La France connaît une succession de crises démocratiques : le mouvement des gilets jaunes, la contestation contre la réforme des retraites, l’abstention record aux dernières élections régionales. La santé politique du pays semble aller au plus mal et vivre un “péril démocratique” comme le qualifient Frank Escoubes et Gilles Proriol dans leur dernier ouvrage La démocratie, autrement (Editions de l’’Observatoire). Or, ces dysfonctionnements ne s’observent pas qu’à l’échelle de la Nation. Ils prennent forme dans les entreprises et les organisations publiques, ce qui pose la question de la place de la démocratie dans nos organisations. C’est sur ce sujet qu’une table-ronde animée par Axelle Lemaire a été organisée chez Roland Berger le mardi 5 octobre, réunissant Frank Escoubès,-co-fondateur de bluenove, Gilles Proriol, fondateur de Cognito, et Alain Chagnaud, Associé service public chez Roland Berger. Quelles nouvelles méthodes démocratiques pour améliorer l’art de gouverner ?

Accepter l’idée que la décision puisse s’ouvrir à une multiplicité d’acteurs

L’ouverture à l’ensemble des parties prenantes et de la chaîne de valeur devient peu à peu un pré-requis, dans le domaine public comme dans le secteur privé : « C’est une nécessité pour établir des stratégies durables« , affirme Alain Chagnaud. Ne plus centraliser la prise de décision mais l’ouvrir à un plus grand nombre de parties prenantes apparaît donc indispensable pour mieux gouverner, comme le soulignent Frank Escoubès et Gilles Proriol. Cette ouverture passe par des processus neufs de “négociation collective”, dans le cadre “d’ateliers de convergence” réunissant les principales parties prenantes affectées par la décision.

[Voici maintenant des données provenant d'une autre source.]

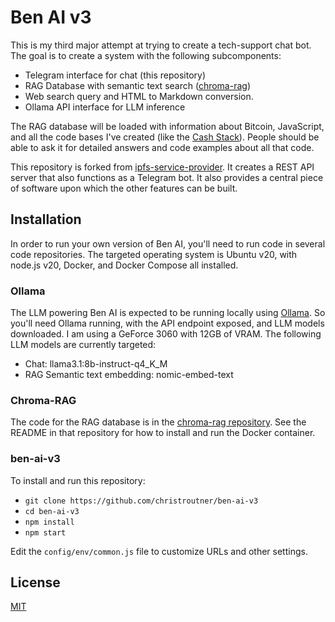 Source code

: # Ben AI v3

This is my third major attempt at trying to create a tech-support chat bot. The goal is to create a system with the following subcomponents:
- Telegram interface for chat (this repository)
- RAG Database with semantic text search ([chroma-rag](https://github.com/christroutner/chroma-rag))
- Web search query and HTML to Markdown conversion.
- Ollama API interface for LLM inference

The RAG database will be loaded with information about Bitcoin, JavaScript, and all the code bases I've created (like the [Cash Stack](https://cashstack.info)). People should be able to ask it for detailed answers and code examples about all that code.

This repository is forked from [ipfs-service-provider](https://github.com/Permissionless-Software-Foundation/ipfs-service-provider). It creates a REST API server that also functions as a Telegram bot. It also provides a central piece of software upon which the other features can be built.

## Installation

In order to run your own version of Ben AI, you'll need to run code in several code repositories. The targeted operating system is Ubuntu v20, with node.js v20, Docker, and Docker Compose all installed.

### Ollama

The LLM powering Ben AI is expected to be running locally using [Ollama](https://ollama.com/). So you'll need Ollama running, with the API endpoint exposed, and LLM models downloaded. I am using a GeForce 3060 with 12GB of VRAM. The following LLM models are currently targeted:

- Chat: llama3.1:8b-instruct-q4_K_M
- RAG Semantic text embedding: nomic-embed-text

### Chroma-RAG

The code for the RAG database is in the [chroma-rag repository](https://github.com/christroutner/chroma-rag). See the README in that repository for how to install and run the Docker container.

### ben-ai-v3

To install and run this repository:

- `git clone https://github.com/christroutner/ben-ai-v3`
- `cd ben-ai-v3`
- `npm install`
- `npm start`

Edit the `config/env/common.js` file to customize URLs and other settings.


## License
[MIT](./LICENSE.md)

Quant à la mise en oeuvre, elle s’appuie de plus en plus sur l’action collective. C’est tout le travail entrepris par Alain Chagnaud chez Roland Berger pour le gouvernement, en matière de co-production des services publics. Celle-ci s’inspire des initiatives citoyennes qui fleurissent sur les territoires, comme l’aménagement d’espaces verts publics et la création de “communs”. Une autre dimension de l’implication du plus grand nombre concerne l’évaluation des politiques publiques ou, en amont, l’alimentation en données citoyennes (informations sur les usages) permettant une aide à la décision publique. “On constate un grand désir chez les citoyens de co-agir, mais nous avons encore assez peu d’exemples d’analyses de données citoyennes permettant de construire des politiques publiques. Une plus grande connexion entre citoyens et experts s’impose à mon sens pour avancer sur la co-décision », estime Alain Chagnaud.

Comprendre la nécessité du temps long

L’un des principaux partis pris de cette table-ronde a été de reconnaître le fait (observé et documenté) qu’un débat ne fait pas changer d’avis. Frank Escoubès précise cet enseignement : “Un débat sert avant tout à instruire et à éduquer ses participants”. Ce qui permet un changement d’opinion, c’est, dans la plupart des cas, le temps. Dès lors, comment les organisations peuvent-elles sortir de l’urgence de la décision pour permettre une nouvelle rythmique, basée sur la temporalité longue de la concertation ?

 

Événement Roland Berger
Axelle Lemaire, Frank Escoubès, Alain Chagnaud, Gilles Proriol.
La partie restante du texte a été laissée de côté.